┌─ Excerpted data

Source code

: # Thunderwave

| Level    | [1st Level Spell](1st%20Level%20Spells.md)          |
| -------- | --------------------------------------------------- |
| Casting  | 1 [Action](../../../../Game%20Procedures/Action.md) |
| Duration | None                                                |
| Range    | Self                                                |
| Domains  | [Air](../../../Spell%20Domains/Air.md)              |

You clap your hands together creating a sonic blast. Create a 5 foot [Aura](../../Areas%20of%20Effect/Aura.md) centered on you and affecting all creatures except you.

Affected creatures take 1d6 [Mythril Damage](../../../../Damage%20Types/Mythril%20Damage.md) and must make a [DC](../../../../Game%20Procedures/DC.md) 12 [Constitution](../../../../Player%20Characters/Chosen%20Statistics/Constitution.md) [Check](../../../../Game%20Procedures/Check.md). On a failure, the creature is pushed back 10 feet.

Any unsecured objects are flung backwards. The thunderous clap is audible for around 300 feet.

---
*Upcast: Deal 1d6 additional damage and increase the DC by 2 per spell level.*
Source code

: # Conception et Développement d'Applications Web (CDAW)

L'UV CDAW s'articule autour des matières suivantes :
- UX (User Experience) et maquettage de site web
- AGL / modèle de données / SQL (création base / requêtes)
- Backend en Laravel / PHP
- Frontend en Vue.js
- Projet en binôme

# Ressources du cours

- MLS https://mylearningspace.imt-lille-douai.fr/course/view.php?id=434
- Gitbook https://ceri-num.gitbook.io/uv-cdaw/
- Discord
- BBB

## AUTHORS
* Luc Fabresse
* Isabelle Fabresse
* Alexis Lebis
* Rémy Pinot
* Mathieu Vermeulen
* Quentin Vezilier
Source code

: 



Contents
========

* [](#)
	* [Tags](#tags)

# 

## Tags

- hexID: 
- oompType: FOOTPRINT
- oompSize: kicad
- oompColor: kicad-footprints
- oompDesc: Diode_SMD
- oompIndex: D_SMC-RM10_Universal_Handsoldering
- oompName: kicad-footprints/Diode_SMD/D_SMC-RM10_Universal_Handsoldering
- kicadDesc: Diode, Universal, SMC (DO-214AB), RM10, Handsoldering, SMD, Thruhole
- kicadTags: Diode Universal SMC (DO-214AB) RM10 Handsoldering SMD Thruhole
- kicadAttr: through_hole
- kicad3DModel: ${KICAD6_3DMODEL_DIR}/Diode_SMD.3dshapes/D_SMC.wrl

└─

■ Problem to work on: A complete, exact repeat of the records is the required answer.

■ Answer to this task:
Source code

: # Thunderwave

| Level    | [1st Level Spell](1st%20Level%20Spells.md)          |
| -------- | --------------------------------------------------- |
| Casting  | 1 [Action](../../../../Game%20Procedures/Action.md) |
| Duration | None                                                |
| Range    | Self                                                |
| Domains  | [Air](../../../Spell%20Domains/Air.md)              |

You clap your hands together creating a sonic blast. Create a 5 foot [Aura](../../Areas%20of%20Effect/Aura.md) centered on you and affecting all creatures except you.

Affected creatures take 1d6 [Mythril Damage](../../../../Damage%20Types/Mythril%20Damage.md) and must make a [DC](../../../../Game%20Procedures/DC.md) 12 [Constitution](../../../../Player%20Characters/Chosen%20Statistics/Constitution.md) [Check](../../../../Game%20Procedures/Check.md). On a failure, the creature is pushed back 10 feet.

Any unsecured objects are flung backwards. The thunderous clap is audible for around 300 feet.

---
*Upcast: Deal 1d6 additional damage and increase the DC by 2 per spell level.*
Source code

: # Conception et Développement d'Applications Web (CDAW)

L'UV CDAW s'articule autour des matières suivantes :
- UX (User Experience) et maquettage de site web
- AGL / modèle de données / SQL (création base / requêtes)
- Backend en Laravel / PHP
- Frontend en Vue.js
- Projet en binôme

# Ressources du cours

- MLS https://mylearningspace.imt-lille-douai.fr/course/view.php?id=434
- Gitbook https://ceri-num.gitbook.io/uv-cdaw/
- Discord
- BBB

## AUTHORS
* Luc Fabresse
* Isabelle Fabresse
* Alexis Lebis
* Rémy Pinot
* Mathieu Vermeulen
* Quentin Vezilier
Source code

: 



Contents
========

* [](#)
	* [Tags](#tags)

# 

## Tags

- hexID: 
- oompType: FOOTPRINT
- oompSize: kicad
- oompColor: kicad-footprints
- oompDesc: Diode_SMD
- oompIndex: D_SMC-RM10_Universal_Handsoldering
- oompName: kicad-footprints/Diode_SMD/D_SMC-RM10_Universal_Handsoldering
- kicadDesc: Diode, Universal, SMC (DO-214AB), RM10, Handsoldering, SMD, Thruhole
- kicadTags: Diode Universal SMC (DO-214AB) RM10 Handsoldering SMD Thruhole
- kicadAttr: through_hole
- kicad3DModel: ${KICAD6_3DMODEL_DIR}/Diode_SMD.3dshapes/D_SMC.wrl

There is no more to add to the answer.